Each week, I’ll be sitting down to chat with ThinkProgress critic Alyssa Rosenberg (who also does awesome work at The Atlantic and “Double X” at Slate). We’ll talk, argue, and laugh about the latest movies, television series, and pop-cultural nonsense—with some politics thrown in just for the hell of it.

Alyssa describes herself as being “equally devoted to the Star Wars expanded universe and Barbara Stanwyck, to Better Off Ted and Deadwood.” I (everyone calls me Swin) am a devoted lover of low-brow dark humor, Yuengling, and movies with high body counts. I hope you tune in for this episode and the ones to come.

We’ll be featuring guests on the program, and also taking listeners’ questions, so feel free to Tweet them at me here, and we’ll see if we can get to them.

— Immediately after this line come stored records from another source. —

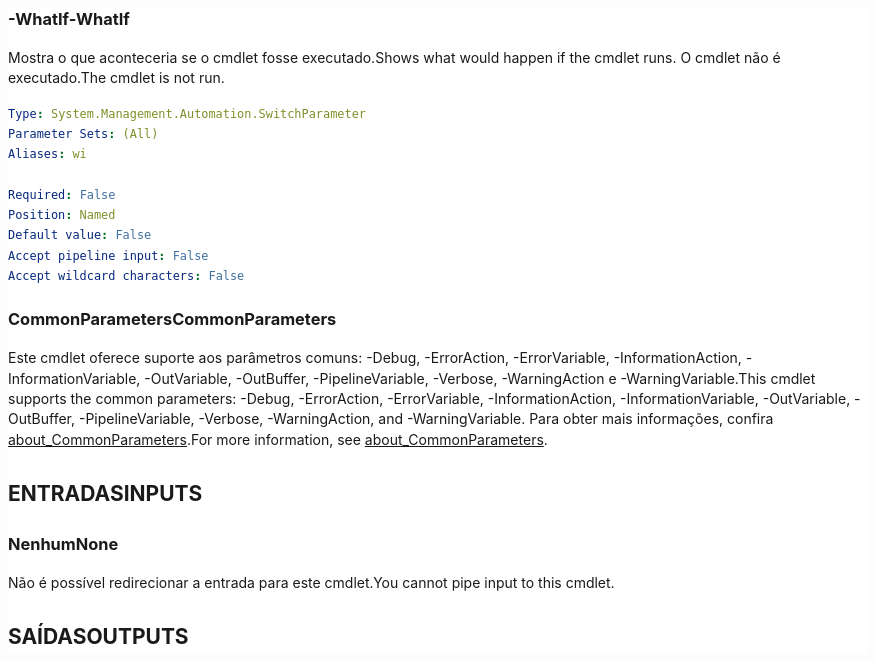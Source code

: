 ### <span data-ttu-id="62ac3-184">-WhatIf</span><span class="sxs-lookup"><span data-stu-id="62ac3-184">-WhatIf</span></span>

<span data-ttu-id="62ac3-185">Mostra o que aconteceria se o cmdlet fosse executado.</span><span class="sxs-lookup"><span data-stu-id="62ac3-185">Shows what would happen if the cmdlet runs.</span></span>
<span data-ttu-id="62ac3-186">O cmdlet não é executado.</span><span class="sxs-lookup"><span data-stu-id="62ac3-186">The cmdlet is not run.</span></span>

```yaml
Type: System.Management.Automation.SwitchParameter
Parameter Sets: (All)
Aliases: wi

Required: False
Position: Named
Default value: False
Accept pipeline input: False
Accept wildcard characters: False
```

### <span data-ttu-id="62ac3-187">CommonParameters</span><span class="sxs-lookup"><span data-stu-id="62ac3-187">CommonParameters</span></span>

<span data-ttu-id="62ac3-188">Este cmdlet oferece suporte aos parâmetros comuns: -Debug, -ErrorAction, -ErrorVariable, -InformationAction, -InformationVariable, -OutVariable, -OutBuffer, -PipelineVariable, -Verbose, -WarningAction e -WarningVariable.</span><span class="sxs-lookup"><span data-stu-id="62ac3-188">This cmdlet supports the common parameters: -Debug, -ErrorAction, -ErrorVariable, -InformationAction, -InformationVariable, -OutVariable, -OutBuffer, -PipelineVariable, -Verbose, -WarningAction, and -WarningVariable.</span></span> <span data-ttu-id="62ac3-189">Para obter mais informações, confira [about_CommonParameters](https://go.microsoft.com/fwlink/?LinkID=113216).</span><span class="sxs-lookup"><span data-stu-id="62ac3-189">For more information, see [about_CommonParameters](https://go.microsoft.com/fwlink/?LinkID=113216).</span></span>

## <span data-ttu-id="62ac3-190">ENTRADAS</span><span class="sxs-lookup"><span data-stu-id="62ac3-190">INPUTS</span></span>

### <span data-ttu-id="62ac3-191">Nenhum</span><span class="sxs-lookup"><span data-stu-id="62ac3-191">None</span></span>

<span data-ttu-id="62ac3-192">Não é possível redirecionar a entrada para este cmdlet.</span><span class="sxs-lookup"><span data-stu-id="62ac3-192">You cannot pipe input to this cmdlet.</span></span>

## <span data-ttu-id="62ac3-193">SAÍDAS</span><span class="sxs-lookup"><span data-stu-id="62ac3-193">OUTPUTS</span></span>

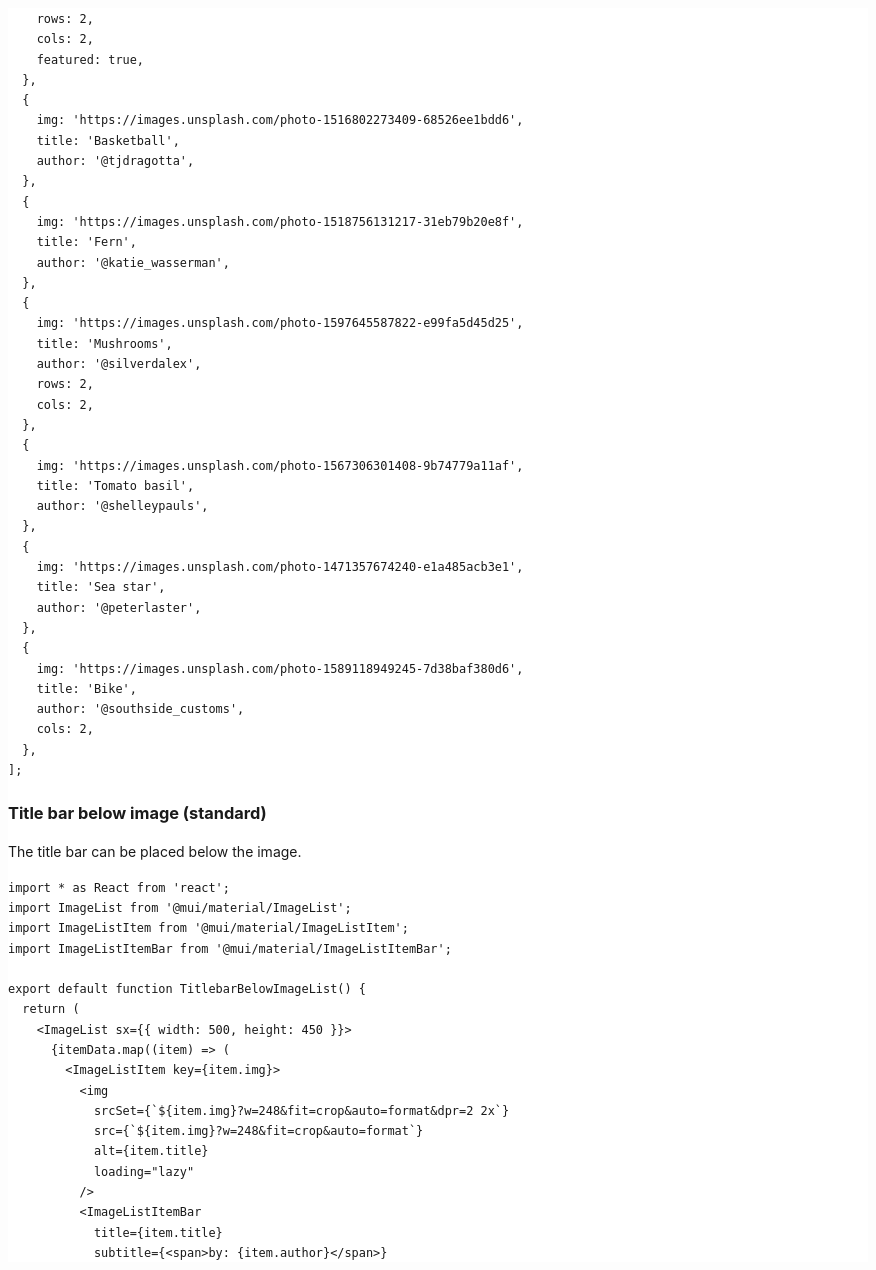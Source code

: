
 ```tsx
    rows: 2,
    cols: 2,
    featured: true,
  },
  {
    img: 'https://images.unsplash.com/photo-1516802273409-68526ee1bdd6',
    title: 'Basketball',
    author: '@tjdragotta',
  },
  {
    img: 'https://images.unsplash.com/photo-1518756131217-31eb79b20e8f',
    title: 'Fern',
    author: '@katie_wasserman',
  },
  {
    img: 'https://images.unsplash.com/photo-1597645587822-e99fa5d45d25',
    title: 'Mushrooms',
    author: '@silverdalex',
    rows: 2,
    cols: 2,
  },
  {
    img: 'https://images.unsplash.com/photo-1567306301408-9b74779a11af',
    title: 'Tomato basil',
    author: '@shelleypauls',
  },
  {
    img: 'https://images.unsplash.com/photo-1471357674240-e1a485acb3e1',
    title: 'Sea star',
    author: '@peterlaster',
  },
  {
    img: 'https://images.unsplash.com/photo-1589118949245-7d38baf380d6',
    title: 'Bike',
    author: '@southside_customs',
    cols: 2,
  },
];
```

### Title bar below image (standard)

The title bar can be placed below the image.

```tsx
import * as React from 'react';
import ImageList from '@mui/material/ImageList';
import ImageListItem from '@mui/material/ImageListItem';
import ImageListItemBar from '@mui/material/ImageListItemBar';

export default function TitlebarBelowImageList() {
  return (
    <ImageList sx={{ width: 500, height: 450 }}>
      {itemData.map((item) => (
        <ImageListItem key={item.img}>
          <img
            srcSet={`${item.img}?w=248&fit=crop&auto=format&dpr=2 2x`}
            src={`${item.img}?w=248&fit=crop&auto=format`}
            alt={item.title}
            loading="lazy"
          />
          <ImageListItemBar
            title={item.title}
            subtitle={<span>by: {item.author}</span>}
```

Below, you’ll find the audio for our inaugural episode, in which we discuss:

  • The second season of Boss, starring Kelsey Grammer as a slick, corrupt Chicago mayor (the new season premiered Friday August 17 on Starz).
  • 2 Days in New York, a new indie comedy starring Julie Delpy and Chris Rock.
  • The Expendables 2, the testosterone-sodden ensemble action flick (had its wide release Friday August 17).
  • Copper, a BBC America dramatic series created by Tom Fontana and Will Rokos that takes place in 1860s New York after the American Civil War.
  • The ongoing first season of Aaron Sorkin’s HBO series The Newsroom.

 

Thanks for tuning in!

Click here for more movie and TV features from Mother Jones. To read more of Swin’s reviews, click here.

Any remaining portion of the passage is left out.